◆ What you need to do
Your answer must be the line holding "vérifier par ceux" followed by every later line through the end of the entries, exactly as written.

◆ Record excerpts
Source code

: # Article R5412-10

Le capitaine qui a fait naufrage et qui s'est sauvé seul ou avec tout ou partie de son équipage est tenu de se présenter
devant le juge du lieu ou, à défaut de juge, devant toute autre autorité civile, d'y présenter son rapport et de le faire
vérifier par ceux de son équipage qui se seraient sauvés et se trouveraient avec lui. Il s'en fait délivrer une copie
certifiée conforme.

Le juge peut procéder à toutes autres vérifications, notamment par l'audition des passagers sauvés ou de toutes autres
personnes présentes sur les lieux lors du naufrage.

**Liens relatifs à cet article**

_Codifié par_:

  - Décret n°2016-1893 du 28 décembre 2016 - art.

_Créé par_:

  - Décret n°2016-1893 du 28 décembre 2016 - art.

◆ Problem solution
vérifier par ceux de son équipage qui se seraient sauvés et se trouveraient avec lui. Il s'en fait délivrer une copie
certifiée conforme.

Le juge peut procéder à toutes autres vérifications, notamment par l'audition des passagers sauvés ou de toutes autres
personnes présentes sur les lieux lors du naufrage.

**Liens relatifs à cet article**

_Codifié par_:

  - Décret n°2016-1893 du 28 décembre 2016 - art.

_Créé par_:

  - Décret n°2016-1893 du 28 décembre 2016 - art.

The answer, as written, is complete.